(Collected data)
Start of Block
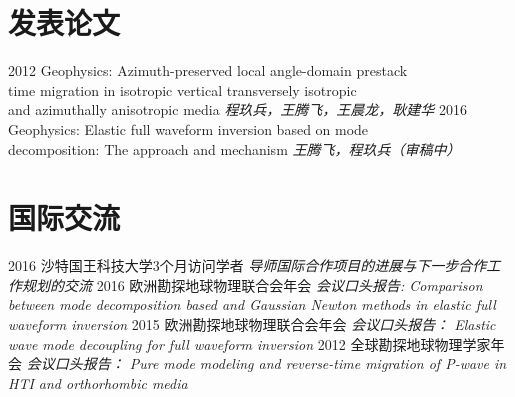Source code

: \documentclass[]{friggeri-cvblackwhite}
\begin{document}
\section{发表论文}
\begin{entrylist}
  \entry
    {2012}
	{Geophysics: Azimuth-preserved local angle-domain prestack \\
	time migration in isotropic	vertical transversely isotropic\\
	and azimuthally anisotropic media}
	{\emph{程玖兵，王腾飞，王晨龙，耿建华}}
  \entry
    {2016}
	{Geophysics: Elastic full waveform inversion based on mode\\
		decomposition: The approach and	mechanism
	}
	{\emph{王腾飞，程玖兵（审稿中）}}
\end{entrylist}

\section{国际交流}
\begin{entrylist}
  \entry
    {2016}
    {沙特国王科技大学3个月访问学者}
	{\emph{
		导师国际合作项目的进展与下一步合作工作规划的交流
	}}
  \entry
    {2016}
    {欧洲勘探地球物理联合会年会}
	{\emph{会议口头报告: Comparison between mode decomposition based and Gaussian Newton methods in
		elastic full waveform inversion
	}}
  \entry
    {2015}
    {欧洲勘探地球物理联合会年会}
	{\emph{会议口头报告： 
		Elastic wave mode decoupling for full waveform inversion
	}}
  \entry
    {2012}
    {全球勘探地球物理学家年会}
	{\emph{会议口头报告： Pure mode modeling and reverse-time migration of P-wave in
		HTI and orthorhombic media
	}}
\end{entrylist}
\end{document}
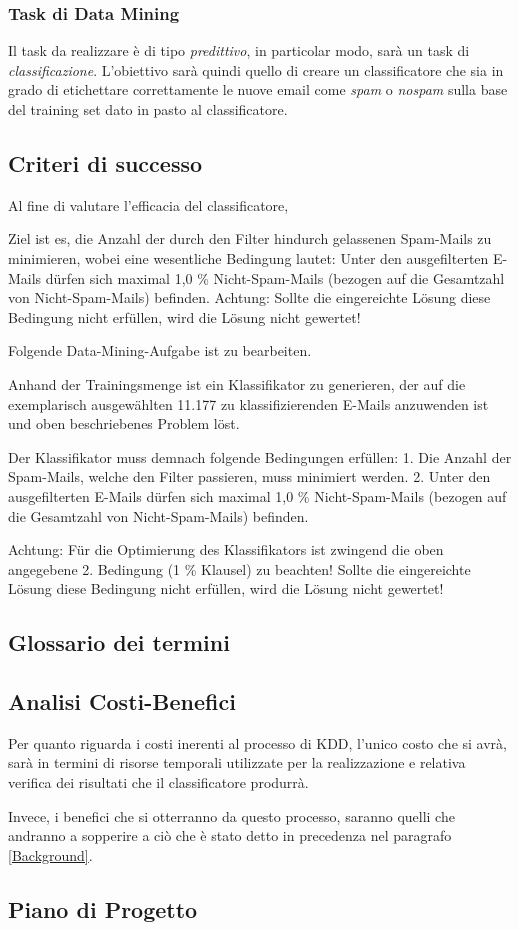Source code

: \subsubsection{Task di Data Mining}
	Il task da realizzare è di tipo \textit{predittivo}, in particolar modo, sarà un task di \textit{classificazione}. L'obiettivo sarà quindi quello di creare un classificatore che sia in grado di etichettare correttamente le nuove email come \textit{spam} o \textit{nospam} sulla base del training set dato in pasto al classificatore. 
\subsection{Criteri di successo}
	Al fine di valutare l'efficacia del classificatore, 
	
	
	Ziel ist es, die Anzahl der durch den Filter hindurch gelassenen Spam-Mails zu minimieren, wobei eine wesentliche Bedingung lautet:
	Unter den ausgefilterten E-Mails dürfen sich maximal 1,0 \% Nicht-Spam-Mails (bezogen auf die Gesamtzahl von Nicht-Spam-Mails) befinden. Achtung: Sollte die eingereichte Lösung diese Bedingung nicht erfüllen, wird die Lösung nicht gewertet!
	
	Folgende Data-Mining-Aufgabe ist zu bearbeiten.
	
	Anhand der Trainingsmenge ist ein Klassifikator zu generieren,
	der auf die exemplarisch ausgewählten 11.177 zu klassifizierenden
	E-Mails anzuwenden ist und oben beschriebenes Problem löst.
	
	Der Klassifikator muss demnach folgende
	Bedingungen erfüllen:
	1. Die Anzahl der Spam-Mails, welche den Filter passieren,
	muss minimiert werden.
	2. Unter den ausgefilterten E-Mails dürfen sich maximal 1,0 \%
	Nicht-Spam-Mails (bezogen auf die Gesamtzahl von Nicht-Spam-Mails)
	befinden.
	
	Achtung: Für die Optimierung des Klassifikators ist zwingend
	die oben angegebene 2. Bedingung (1 \% Klausel) zu
	beachten! Sollte die eingereichte Lösung diese Bedingung
	nicht erfüllen, wird die Lösung nicht gewertet!

\subsection{Glossario dei termini}

\subsection{Analisi Costi-Benefici}

Per quanto riguarda i costi inerenti al processo di KDD, l'unico costo che si avrà, sarà in termini di risorse temporali utilizzate per la realizzazione e relativa verifica dei risultati che il classificatore produrrà.

Invece, i benefici che si otterranno da questo processo, saranno quelli che andranno a sopperire a ciò che è stato detto in precedenza nel paragrafo \ref{Background}.


\subsection{Piano di Progetto}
End of Block
▶ **The problem**
Show each line in the entries that holds the string "wird".

▶ **Solution**
	Unter den ausgefilterten E-Mails dürfen sich maximal 1,0 \% Nicht-Spam-Mails (bezogen auf die Gesamtzahl von Nicht-Spam-Mails) befinden. Achtung: Sollte die eingereichte Lösung diese Bedingung nicht erfüllen, wird die Lösung nicht gewertet!
	nicht erfüllen, wird die Lösung nicht gewertet!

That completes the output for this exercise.